━━━ Exercise materials ━━━
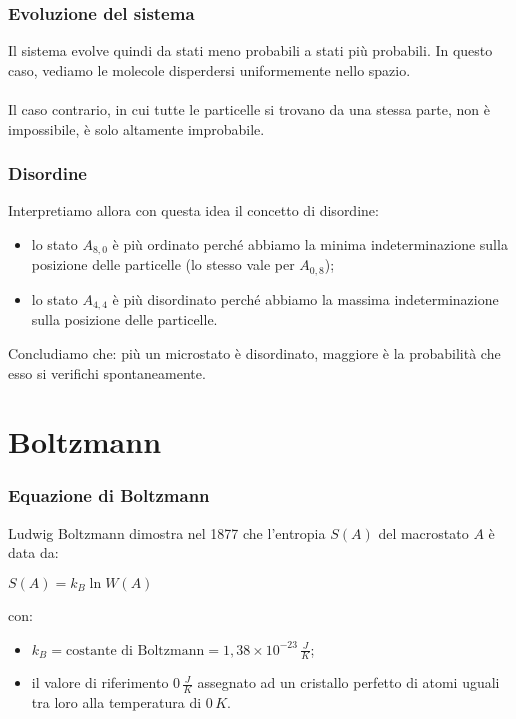 \documentclass[]{beamer}
\theoremstyle{plain}
\begin{document}
\begin{frame}
  \frametitle{Evoluzione del sistema}
  Il sistema evolve quindi \alert<1>{da stati meno probabili a stati più probabili}. In questo caso, vediamo le molecole disperdersi uniformemente nello spazio.\\\pause~\\Il caso contrario, in cui tutte le particelle si trovano da una stessa parte, \alert<2>{non è impossibile}, è solo \alert<2>{altamente improbabile}.
\end{frame}

\begin{frame}
\frametitle{Disordine}
  Interpretiamo allora con questa idea il concetto di \alert<1-2>{disordine}:
  \begin{itemize}
    \item lo stato $ A_{8,0} $ è più ordinato perché abbiamo la minima indeterminazione sulla posizione delle particelle (lo stesso vale per $ A_{0,8} $);\pause
    \item lo stato $ A_{4,4} $ è più disordinato perché abbiamo la massima indeterminazione sulla posizione delle particelle.\pause
  \end{itemize}
  \begin{block}{Concludiamo che:}
    più un microstato è disordinato, maggiore è la probabilità che esso si verifichi spontaneamente.
  \end{block}
\end{frame}

\section{Boltzmann}

\begin{frame}
  \frametitle{Equazione di Boltzmann}
  Ludwig Boltzmann dimostra nel 1877 che l'entropia $ S(A) $ del macrostato $ A $ è data da:
  \begin{center}
\colorbox{blue!30}{$ S(A) = k_B \ln W(A) $}
\end{center}
con:
\begin{itemize}
  \item $ k_B = \text{costante di Boltzmann} = 1,38 \times 10^{-23} \, \frac{J}{K}  $;
  \item il valore di riferimento $ 0 \, \frac{J}{K} $ assegnato ad un cristallo perfetto di atomi uguali tra loro alla temperatura di $ 0 \, K $.
\end{itemize}
\end{frame}
\end{document}
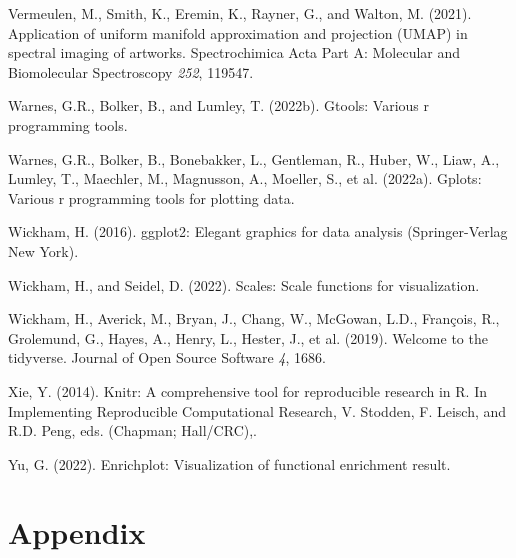 \documentclass[
  parskip,
  oneside]{scrreprt}
\newlength{\cslhangindent}
\newlength{\cslentryspacingunit} %
\newenvironment{CSLReferences}[2] %
 {%
  \setlength{\parindent}{0pt}
  \ifodd #1
  \let\oldpar\par
  \def\par{\hangindent=\cslhangindent\oldpar}
  \fi
  \setlength{\parskip}{#2\cslentryspacingunit}
 }%
 {}
\begin{document}
\begin{CSLReferences}{0}{0}
\leavevmode{}%
Vermeulen, M., Smith, K., Eremin, K., Rayner, G., and Walton, M. (2021).
Application of uniform manifold approximation and projection (UMAP) in
spectral imaging of artworks. Spectrochimica Acta Part A: Molecular and
Biomolecular Spectroscopy \emph{252}, 119547.

\leavevmode{}%
Warnes, G.R., Bolker, B., and Lumley, T. (2022b). Gtools: Various r
programming tools.

\leavevmode{}%
Warnes, G.R., Bolker, B., Bonebakker, L., Gentleman, R., Huber, W.,
Liaw, A., Lumley, T., Maechler, M., Magnusson, A., Moeller, S., et al.
(2022a). Gplots: Various r programming tools for plotting data.

\leavevmode{}%
Wickham, H. (2016). ggplot2: Elegant graphics for data analysis
(Springer-Verlag New York).

\leavevmode{}%
Wickham, H., and Seidel, D. (2022). Scales: Scale functions for
visualization.

\leavevmode{}%
Wickham, H., Averick, M., Bryan, J., Chang, W., McGowan, L.D., François,
R., Grolemund, G., Hayes, A., Henry, L., Hester, J., et al. (2019).
Welcome to the {tidyverse}. Journal of Open Source Software \emph{4},
1686.

\leavevmode{}%
Xie, Y. (2014). Knitr: A comprehensive tool for reproducible research in
{R}. In Implementing Reproducible Computational Research, V. Stodden, F.
Leisch, and R.D. Peng, eds. (Chapman; Hall/CRC),.

\leavevmode{}%
Yu, G. (2022). Enrichplot: Visualization of functional enrichment
result.

\end{CSLReferences}

\hypertarget{appendix}{%
\chapter{Appendix}\label{appendix}}
\end{document}
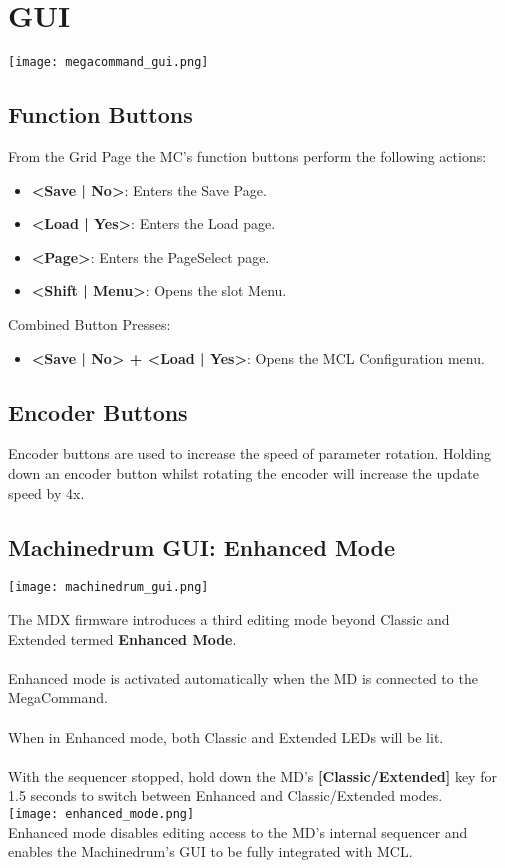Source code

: \chapter{GUI}
\begin{center}
   \texttt{[image: megacommand\_gui.png]}
\end{center}
\section{Function Buttons}
From the Grid Page the MC's function buttons perform the following actions:
\begin{itemize}
\item{\textbf{<Save | No>}: Enters the Save Page.}
\item{\textbf{<Load | Yes>}: Enters the Load page.}
\item{\textbf{<Page>}: Enters the PageSelect page.}
\item{\textbf{<Shift | Menu>}: Opens the slot Menu. }
\end{itemize}
Combined Button Presses:
\begin{itemize}
\item{\textbf{<Save | No> + <Load | Yes>}: Opens the MCL Configuration menu. }
\end{itemize}

\section{Encoder Buttons}
Encoder buttons are used to increase the speed of parameter rotation.
Holding down an encoder button whilst rotating the encoder will increase the update speed by 4x.

\newpage
\section{Machinedrum GUI: Enhanced Mode}
\texttt{[image: machinedrum\_gui.png]}

The MDX firmware introduces a third editing mode beyond Classic and Extended termed \textbf{Enhanced Mode}.\\
\\
Enhanced mode is activated automatically when the MD is connected to the MegaCommand.\\
\\
When in Enhanced mode, both Classic and Extended LEDs will be lit. \\\\With the sequencer stopped, hold down the MD's \textbf{[Classic/Extended]} key for 1.5 seconds to switch between Enhanced and Classic/Extended modes.\\
\texttt{[image: enhanced\_mode.png]}\\
Enhanced mode disables editing access to the MD's internal sequencer and enables the Machinedrum's GUI to be fully integrated with MCL.
\\\\
\newpage
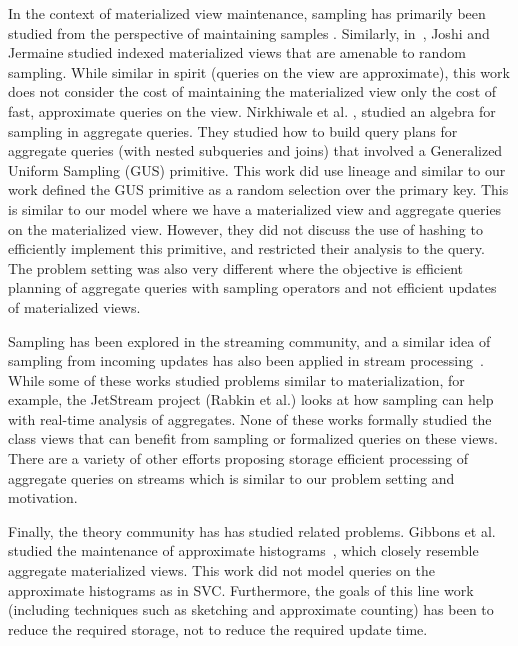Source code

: In the context of materialized view maintenance, sampling has primarily been studied from the perspective of maintaining samples \cite{DBLP:conf/icde/OlkenR92}.
Similarly, in~\cite{joshi2008materialized}, Joshi and Jermaine studied indexed materialized views that are amenable to random sampling.
While similar in spirit (queries on the view are approximate), this work does not consider the cost of maintaining the materialized view only the cost of fast, approximate queries on the view.
Nirkhiwale et al. \cite{DBLP:journals/pvldb/NirkhiwaleDJ13}, studied an algebra for sampling in aggregate queries.
They studied how to build query plans for aggregate queries (with nested subqueries and joins) that involved a Generalized Uniform Sampling (GUS) primitive.
This work did use lineage and similar to our work defined the GUS primitive as a random selection over the primary key.
This is similar to our model where we have a materialized view and aggregate queries on the materialized view.
However, they did not discuss the use of hashing to efficiently implement this primitive, and restricted their analysis to the \sumfunc query.
The problem setting was also very different where the objective is efficient planning of aggregate queries with sampling operators and not efficient updates of materialized views.

Sampling has been explored in the streaming community, and a similar idea of sampling from incoming updates has also been applied in stream processing~\cite{tatbul2003load, Garofalakis, rabkin2014aggregation}.
While some of these works studied problems similar to materialization, for example, the JetStream project (Rabkin et al.) looks at how sampling can help with real-time analysis of aggregates.
None of these works formally studied the class views that can benefit from sampling or formalized queries on these views.
There are a variety of other efforts proposing storage efficient processing of aggregate queries on streams \cite{dobra2002processing, greenwald2001space} which is similar to our problem setting and motivation.

Finally, the theory community has has studied related problems.
Gibbons et al. studied the maintenance of approximate histograms~\cite{gibbons1997fast}, which closely resemble aggregate materialized views.
This work did not model queries on the approximate histograms as in SVC.
Furthermore, the goals of this line work (including techniques such as sketching and approximate counting) has been to reduce the required storage, not to reduce the required update time.

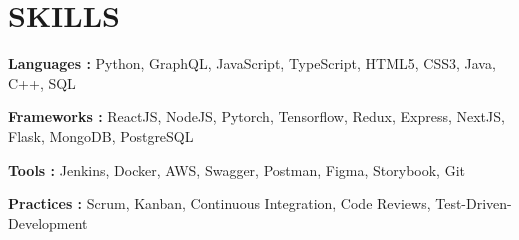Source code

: \documentclass[letterpaper]{article}
\makeatletter
\newcommand{\resumeItemWithoutTitle}[1]{
  \item{
    {#1 \vspace{-4pt}}
  }
}
\newcommand{\shortSection}[1]{
    \vspace{-6pt}
    \section{#1}
}
\newcommand{\projectHeading}[4]{
  \begin{tabular*}{\textwidth}{l@{\extracolsep{\fill}}r}
        \textbf{#1} 
        \hspace{-2pt} $\vert$ \hspace{-2pt} {\textit{#2}} 
        \hspace{-2pt} $\vert$ \hspace{-2pt} \href{#3}{ \underline{Link}}
        &
        \textit{#4} \\
    \end{tabular*}\vspace{-2pt}
}
\newcommand{\projectHeadingWithoutLink}[3]{
  \begin{tabular*}{\textwidth}{l@{\extracolsep{\fill}}r}
        \textbf{#1} 
        \hspace{-2pt} $\vert$ \hspace{-2pt} {\textit{#2}}
        & 
        \textit{#3} \\
    \end{tabular*}\vspace{-2pt}
}
\newcommand*{\skill}[2]{
  \textbf{#1 : }#2 \\
  \vspace{1pt}
}
\newcommand{\resumeItemListStart}{\begin{itemize}}
\newcommand{\resumeItemListEnd}{\end{itemize}}
\makeatother
\begin{document}








\shortSection{SKILLS}
\skill {Languages\hspace{8pt}}{Python, GraphQL, JavaScript, TypeScript, HTML5, CSS3, Java, C++, SQL}
\skill {Frameworks}{ReactJS, NodeJS, Pytorch, Tensorflow, Redux, Express, NextJS, Flask, MongoDB,  PostgreSQL}
\skill {Tools\hspace{34pt}}{Jenkins, Docker, AWS, Swagger, Postman, Figma, Storybook, Git}
\skill {Practices \hspace{11pt}}{Scrum, Kanban, Continuous Integration, Code Reviews, Test-Driven-Development}
\end{document}
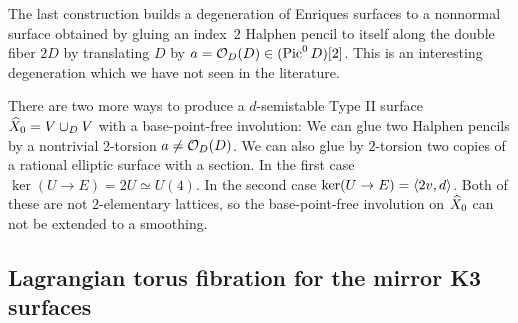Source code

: \documentclass{amsart}
\begin{document}
\begin{remark}
  The last construction builds a degeneration of
  Enriques surfaces to a nonnormal surface obtained by gluing an index~$2$
  Halphen pencil to itself along the double fiber $2D$ by translating
  $D$ by $a = \cO_D(D)\in(\Pic^0D)[2]$. This is an interesting degeneration
  which we have not seen in the literature. 
\end{remark}

\begin{remark}
  There are two more ways to produce a $d$-semistable Type II surface
  $\hX_0=V\cup_D V$ with a base-point-free involution: We can glue two
  Halphen pencils by a nontrivial $2$-torsion $a\ne\cO_D(D)$. We can also glue
  by $2$-torsion two copies of a rational elliptic surface with a section. In the first
  case $\ker(U\to E) = 2U\simeq U(4)$. In the second case
  $\ker(U\to E) = \la 2v, d\ra$. Both of these are not $2$-elementary
  lattices, so the base-point-free involution on $\hX_0$ can not be
  extended to a smoothing.
\end{remark}



\subsection{Lagrangian torus fibration for the mirror K3 surfaces}
\label{sec:lagr-fibration}
\end{document}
━━━
■ Task brief: Make a copy of each line in the records above that has the word "abbiamo".

■ Exercise output:
    \item lo stato $ A_{8,0} $ è più ordinato perché abbiamo la minima indeterminazione sulla posizione delle particelle (lo stesso vale per $ A_{0,8} $);\pause
    \item lo stato $ A_{4,4} $ è più disordinato perché abbiamo la massima indeterminazione sulla posizione delle particelle.\pause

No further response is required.